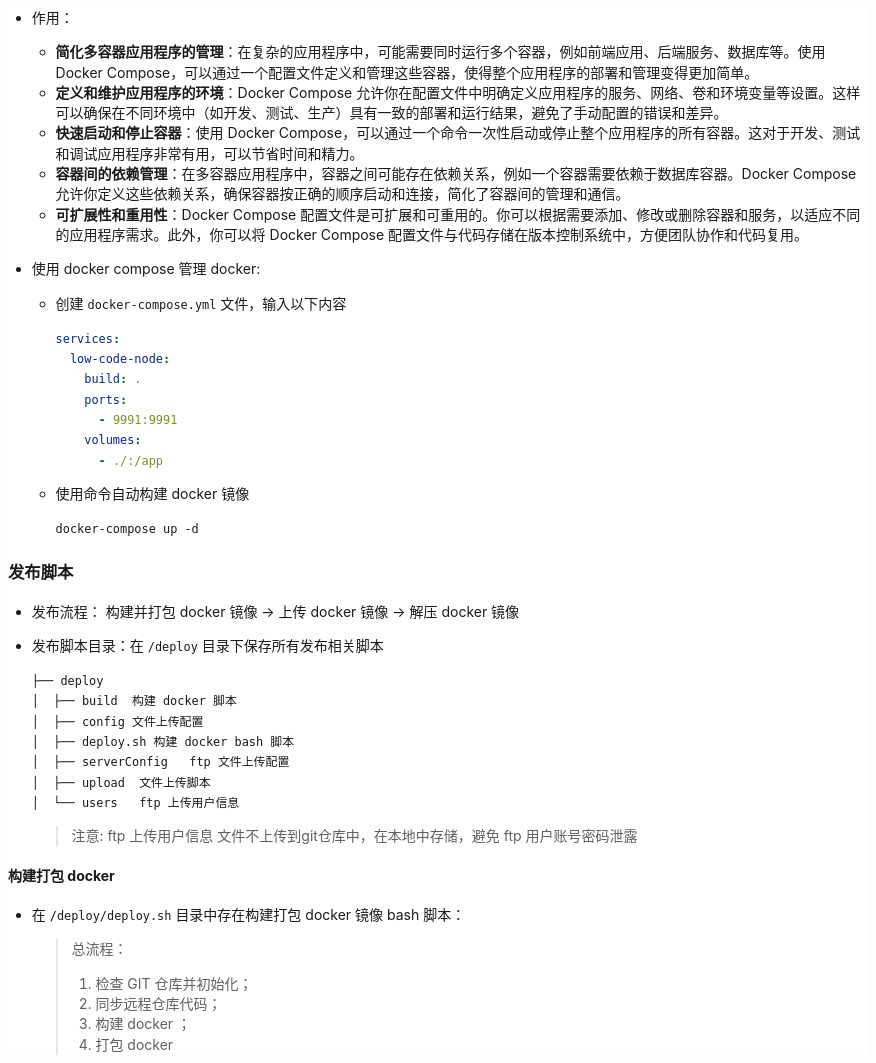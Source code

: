* 作用：

  * **简化多容器应用程序的管理**：在复杂的应用程序中，可能需要同时运行多个容器，例如前端应用、后端服务、数据库等。使用 Docker Compose，可以通过一个配置文件定义和管理这些容器，使得整个应用程序的部署和管理变得更加简单。
  * **定义和维护应用程序的环境**：Docker Compose 允许你在配置文件中明确定义应用程序的服务、网络、卷和环境变量等设置。这样可以确保在不同环境中（如开发、测试、生产）具有一致的部署和运行结果，避免了手动配置的错误和差异。
  * **快速启动和停止容器**：使用 Docker Compose，可以通过一个命令一次性启动或停止整个应用程序的所有容器。这对于开发、测试和调试应用程序非常有用，可以节省时间和精力。
  * **容器间的依赖管理**：在多容器应用程序中，容器之间可能存在依赖关系，例如一个容器需要依赖于数据库容器。Docker Compose 允许你定义这些依赖关系，确保容器按正确的顺序启动和连接，简化了容器间的管理和通信。
  * **可扩展性和重用性**：Docker Compose 配置文件是可扩展和可重用的。你可以根据需要添加、修改或删除容器和服务，以适应不同的应用程序需求。此外，你可以将 Docker Compose 配置文件与代码存储在版本控制系统中，方便团队协作和代码复用。

* 使用 docker compose 管理 docker:

  * 创建 `docker-compose.yml` 文件，输入以下内容

    ```yaml
    services:
      low-code-node:
        build: .
        ports:
          - 9991:9991
        volumes:
          - ./:/app
    ```

  * 使用命令自动构建 docker 镜像

    ```
    docker-compose up -d
    ```

    

### 发布脚本

* 发布流程： 构建并打包 docker 镜像 ->  上传 docker 镜像 -> 解压 docker 镜像

* 发布脚本目录：在 `/deploy` 目录下保存所有发布相关脚本

  ```
  ├── deploy
  │  ├── build  构建 docker 脚本
  │  ├── config 文件上传配置
  │  ├── deploy.sh 构建 docker bash 脚本
  │  ├── serverConfig   ftp 文件上传配置
  │  ├── upload  文件上传脚本
  │  └── users   ftp 上传用户信息
  ```

  > 注意:  ftp 上传用户信息 文件不上传到git仓库中，在本地中存储，避免 ftp 用户账号密码泄露

#### 构建打包 docker 

* 在 `/deploy/deploy.sh` 目录中存在构建打包 docker 镜像 bash 脚本：

  > 总流程：
  >
  > 1. 检查 GIT 仓库并初始化；
  > 2. 同步远程仓库代码；
  > 3. 构建 docker ；
  > 4. 打包 docker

## What to work on
Copy out every entry above word for word; omit the images.

## Problem solution
Source code

:* 作用：

  * **简化多容器应用程序的管理**：在复杂的应用程序中，可能需要同时运行多个容器，例如前端应用、后端服务、数据库等。使用 Docker Compose，可以通过一个配置文件定义和管理这些容器，使得整个应用程序的部署和管理变得更加简单。
  * **定义和维护应用程序的环境**：Docker Compose 允许你在配置文件中明确定义应用程序的服务、网络、卷和环境变量等设置。这样可以确保在不同环境中（如开发、测试、生产）具有一致的部署和运行结果，避免了手动配置的错误和差异。
  * **快速启动和停止容器**：使用 Docker Compose，可以通过一个命令一次性启动或停止整个应用程序的所有容器。这对于开发、测试和调试应用程序非常有用，可以节省时间和精力。
  * **容器间的依赖管理**：在多容器应用程序中，容器之间可能存在依赖关系，例如一个容器需要依赖于数据库容器。Docker Compose 允许你定义这些依赖关系，确保容器按正确的顺序启动和连接，简化了容器间的管理和通信。
  * **可扩展性和重用性**：Docker Compose 配置文件是可扩展和可重用的。你可以根据需要添加、修改或删除容器和服务，以适应不同的应用程序需求。此外，你可以将 Docker Compose 配置文件与代码存储在版本控制系统中，方便团队协作和代码复用。

* 使用 docker compose 管理 docker:

  * 创建 `docker-compose.yml` 文件，输入以下内容

    ```yaml
    services:
      low-code-node:
        build: .
        ports:
          - 9991:9991
        volumes:
          - ./:/app
    ```

  * 使用命令自动构建 docker 镜像

    ```
    docker-compose up -d
    ```

    

### 发布脚本

* 发布流程： 构建并打包 docker 镜像 ->  上传 docker 镜像 -> 解压 docker 镜像

* 发布脚本目录：在 `/deploy` 目录下保存所有发布相关脚本

  ```
  ├── deploy
  │  ├── build  构建 docker 脚本
  │  ├── config 文件上传配置
  │  ├── deploy.sh 构建 docker bash 脚本
  │  ├── serverConfig   ftp 文件上传配置
  │  ├── upload  文件上传脚本
  │  └── users   ftp 上传用户信息
  ```

  > 注意:  ftp 上传用户信息 文件不上传到git仓库中，在本地中存储，避免 ftp 用户账号密码泄露

#### 构建打包 docker 

* 在 `/deploy/deploy.sh` 目录中存在构建打包 docker 镜像 bash 脚本：

  > 总流程：
  >
  > 1. 检查 GIT 仓库并初始化；
  > 2. 同步远程仓库代码；
  > 3. 构建 docker ；
  > 4. 打包 docker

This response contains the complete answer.